Now, at 23, Lula Ann has changed her name simply to Bride and has morphed into an imposingly beautiful fashionista and businesswoman, preparing to launch her own cosmetics line. Yet she falls to pieces when her boyfriend, Booker, suddenly dumps her, re-exposing the vulnerable, unloved child-self that still cowers beneath her grown-up façade.
Bride sets off to find and confront Booker, who is grappling with unfinished childhood trauma of his own, for he is the brother of the murdered boy who could not relinquish his grief when his family chose to move on. Over the years, Booker has made outward strides toward mature adulthood, studying economics for a postgraduate degree and playing the trumpet for fun in small jazz clubs.
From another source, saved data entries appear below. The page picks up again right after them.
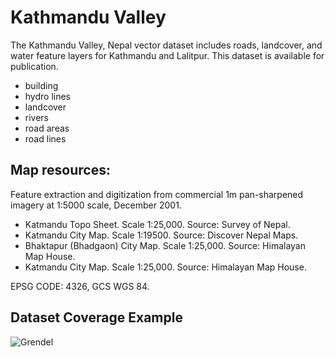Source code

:# Kathmandu Valley
The Kathmandu Valley, Nepal vector dataset includes roads, landcover, and water feature layers for Kathmandu and Lalitpur. This dataset is available for publication.

+ building
+ hydro lines
+ landcover
+ rivers
+ road areas
+ road lines

## Map resources:
Feature extraction and digitization from commercial 1m pan-sharpened imagery at 1:5000 scale, December 2001.
+ Katmandu Topo Sheet. Scale 1:25,000. Source: Survey of Nepal.
+ Katmandu City Map. Scale 1:19500. Source: Discover Nepal Maps.
+ Bhaktapur (Bhadgaon) City Map. Scale 1:25,000. Source: Himalayan Map House.
+ Katmandu City Map. Scale 1:25,000. Source: Himalayan Map House.

EPSG CODE: 4326, GCS WGS 84.

## Dataset Coverage Example

![Grendel](http://f.cl.ly/items/2t0q1R3q3N3u231p2k3h/KTM_SNI.png)
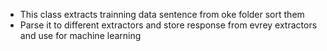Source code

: * This class extracts trainning data sentence from oke folder sort them 
 *	Parse it to different extractors and store response from evrey extractors and use for machine learning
But he remains emotionally stunted, forever traumatized by his brother’s death, which has become, in the words of the sympathetic aunt who once counseled him not to let it go, “his own life. I think it’s his only life.”
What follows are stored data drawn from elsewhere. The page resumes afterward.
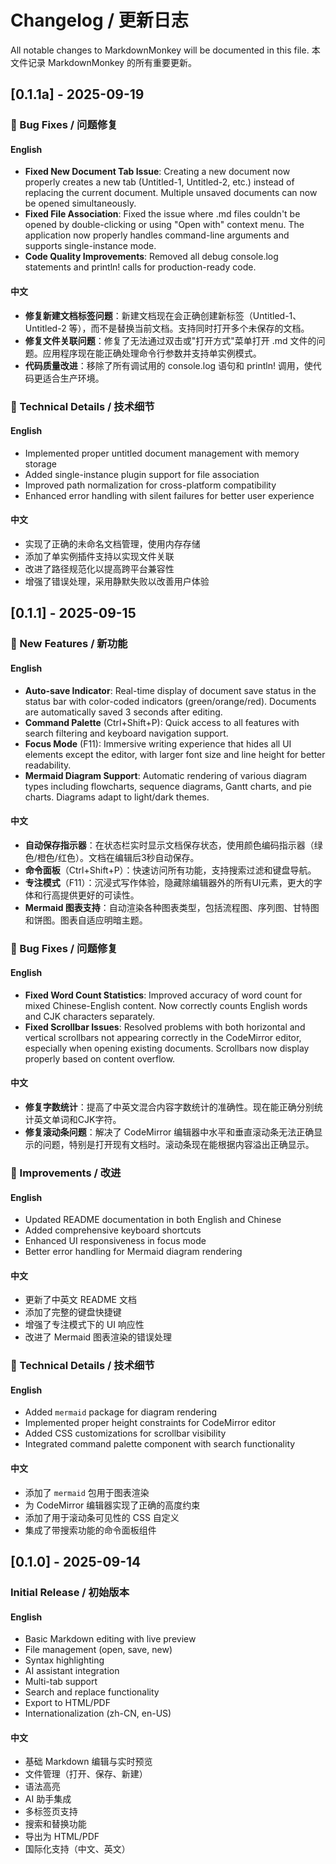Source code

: # Changelog / 更新日志

All notable changes to MarkdownMonkey will be documented in this file.
本文件记录 MarkdownMonkey 的所有重要更新。

## [0.1.1a] - 2025-09-19

### 🐛 Bug Fixes / 问题修复

#### English
- **Fixed New Document Tab Issue**: Creating a new document now properly creates a new tab (Untitled-1, Untitled-2, etc.) instead of replacing the current document. Multiple unsaved documents can now be opened simultaneously.
- **Fixed File Association**: Fixed the issue where .md files couldn't be opened by double-clicking or using "Open with" context menu. The application now properly handles command-line arguments and supports single-instance mode.
- **Code Quality Improvements**: Removed all debug console.log statements and println! calls for production-ready code.

#### 中文
- **修复新建文档标签问题**：新建文档现在会正确创建新标签（Untitled-1、Untitled-2 等），而不是替换当前文档。支持同时打开多个未保存的文档。
- **修复文件关联问题**：修复了无法通过双击或"打开方式"菜单打开 .md 文件的问题。应用程序现在能正确处理命令行参数并支持单实例模式。
- **代码质量改进**：移除了所有调试用的 console.log 语句和 println! 调用，使代码更适合生产环境。

### 🔧 Technical Details / 技术细节

#### English
- Implemented proper untitled document management with memory storage
- Added single-instance plugin support for file association
- Improved path normalization for cross-platform compatibility
- Enhanced error handling with silent failures for better user experience

#### 中文
- 实现了正确的未命名文档管理，使用内存存储
- 添加了单实例插件支持以实现文件关联
- 改进了路径规范化以提高跨平台兼容性
- 增强了错误处理，采用静默失败以改善用户体验

## [0.1.1] - 2025-09-15

### 🎉 New Features / 新功能

#### English
- **Auto-save Indicator**: Real-time display of document save status in the status bar with color-coded indicators (green/orange/red). Documents are automatically saved 3 seconds after editing.
- **Command Palette** (Ctrl+Shift+P): Quick access to all features with search filtering and keyboard navigation support.
- **Focus Mode** (F11): Immersive writing experience that hides all UI elements except the editor, with larger font size and line height for better readability.
- **Mermaid Diagram Support**: Automatic rendering of various diagram types including flowcharts, sequence diagrams, Gantt charts, and pie charts. Diagrams adapt to light/dark themes.

#### 中文
- **自动保存指示器**：在状态栏实时显示文档保存状态，使用颜色编码指示器（绿色/橙色/红色）。文档在编辑后3秒自动保存。
- **命令面板**（Ctrl+Shift+P）：快速访问所有功能，支持搜索过滤和键盘导航。
- **专注模式**（F11）：沉浸式写作体验，隐藏除编辑器外的所有UI元素，更大的字体和行高提供更好的可读性。
- **Mermaid 图表支持**：自动渲染各种图表类型，包括流程图、序列图、甘特图和饼图。图表自适应明暗主题。

### 🐛 Bug Fixes / 问题修复

#### English
- **Fixed Word Count Statistics**: Improved accuracy of word count for mixed Chinese-English content. Now correctly counts English words and CJK characters separately.
- **Fixed Scrollbar Issues**: Resolved problems with both horizontal and vertical scrollbars not appearing correctly in the CodeMirror editor, especially when opening existing documents. Scrollbars now display properly based on content overflow.

#### 中文
- **修复字数统计**：提高了中英文混合内容字数统计的准确性。现在能正确分别统计英文单词和CJK字符。
- **修复滚动条问题**：解决了 CodeMirror 编辑器中水平和垂直滚动条无法正确显示的问题，特别是打开现有文档时。滚动条现在能根据内容溢出正确显示。

### 📝 Improvements / 改进

#### English
- Updated README documentation in both English and Chinese
- Added comprehensive keyboard shortcuts
- Enhanced UI responsiveness in focus mode
- Better error handling for Mermaid diagram rendering

#### 中文
- 更新了中英文 README 文档
- 添加了完整的键盘快捷键
- 增强了专注模式下的 UI 响应性
- 改进了 Mermaid 图表渲染的错误处理

### 🔧 Technical Details / 技术细节

#### English
- Added `mermaid` package for diagram rendering
- Implemented proper height constraints for CodeMirror editor
- Added CSS customizations for scrollbar visibility
- Integrated command palette component with search functionality

#### 中文
- 添加了 `mermaid` 包用于图表渲染
- 为 CodeMirror 编辑器实现了正确的高度约束
- 添加了用于滚动条可见性的 CSS 自定义
- 集成了带搜索功能的命令面板组件

## [0.1.0] - 2025-09-14

### Initial Release / 初始版本

#### English
- Basic Markdown editing with live preview
- File management (open, save, new)
- Syntax highlighting
- AI assistant integration
- Multi-tab support
- Search and replace functionality
- Export to HTML/PDF
- Internationalization (zh-CN, en-US)

#### 中文
- 基础 Markdown 编辑与实时预览
- 文件管理（打开、保存、新建）
- 语法高亮
- AI 助手集成
- 多标签页支持
- 搜索和替换功能
- 导出为 HTML/PDF
- 国际化支持（中文、英文）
And so it comes to pass that the romance of Bride and Booker seems doomed, their “fairy-tale castle collapsed into the mud and sand on which its vanity was built.” Morrison weaves all sorts of folkloric imagery throughout Bride’s journey as she ventures from the city into the woods to search for Booker in a northern California logging town. There is a kindly forest-dwelling couple and their changeling child; there are momentous rainstorms and a fateful yellow rose; there is even a dose of magic realism when Bride notices – or does she imagine it? – that her body appears to be reverting to its original childhood form.
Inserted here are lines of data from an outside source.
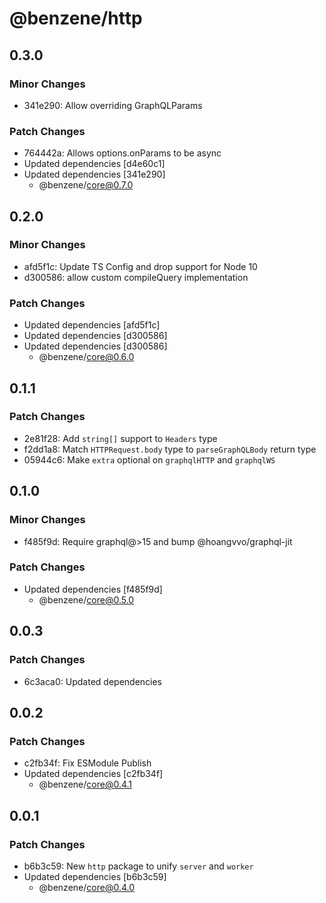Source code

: # @benzene/http

## 0.3.0

### Minor Changes

- 341e290: Allow overriding GraphQLParams

### Patch Changes

- 764442a: Allows options.onParams to be async
- Updated dependencies [d4e60c1]
- Updated dependencies [341e290]
  - @benzene/core@0.7.0

## 0.2.0

### Minor Changes

- afd5f1c: Update TS Config and drop support for Node 10
- d300586: allow custom compileQuery implementation

### Patch Changes

- Updated dependencies [afd5f1c]
- Updated dependencies [d300586]
- Updated dependencies [d300586]
  - @benzene/core@0.6.0

## 0.1.1

### Patch Changes

- 2e81f28: Add `string[]` support to `Headers` type
- f2dd1a8: Match `HTTPRequest.body` type to `parseGraphQLBody` return type
- 05944c6: Make `extra` optional on `graphqlHTTP` and `graphqlWS`

## 0.1.0

### Minor Changes

- f485f9d: Require graphql@>15 and bump @hoangvvo/graphql-jit

### Patch Changes

- Updated dependencies [f485f9d]
  - @benzene/core@0.5.0

## 0.0.3

### Patch Changes

- 6c3aca0: Updated dependencies

## 0.0.2

### Patch Changes

- c2fb34f: Fix ESModule Publish
- Updated dependencies [c2fb34f]
  - @benzene/core@0.4.1

## 0.0.1

### Patch Changes

- b6b3c59: New `http` package to unify `server` and `worker`
- Updated dependencies [b6b3c59]
  - @benzene/core@0.4.0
Morrison deploys these tropes of enchantment not to soothe or entertain, of course, but to prove how durable are the wounds of the past, how locked we are into its familiar tunes and lyrics. Along with Booker and Bride, there are four other voices who narrate the novel’s action: All are victims in some way, and all have a story to tell about the everlasting damage inflicted by the powerful upon the unprotected among us. From these intimate stories we’re encouraged to recollect Morrison’s more global and historical variations on the theme: the mutilating effects of slavery in "Beloved," for example, or the internalized racism in "The Bluest Eye."
What’s different here, though, is the concision of the text. Morrison deliberately offers only the lovely bones of the story, where some might wish for a fairy-tale landscape more extravagantly decorated with raiment, jewels, and woodland creatures. This is not to suggest that the book is monotonous. There is tonal variety here, of a carefully curated sort, and some leavening humor: At one point Bride complains about the tedium of television – “mostly blood, lipstick, and the haunches of anchorgirls.”
But what we might wish for, as every reluctant grownup must admit, is a yawning chasm away from what we need. "God Help the Child" is clearly and forcefully the effort of a writer impatient to cast off every superfluity to expose the rage and sadness at its heart.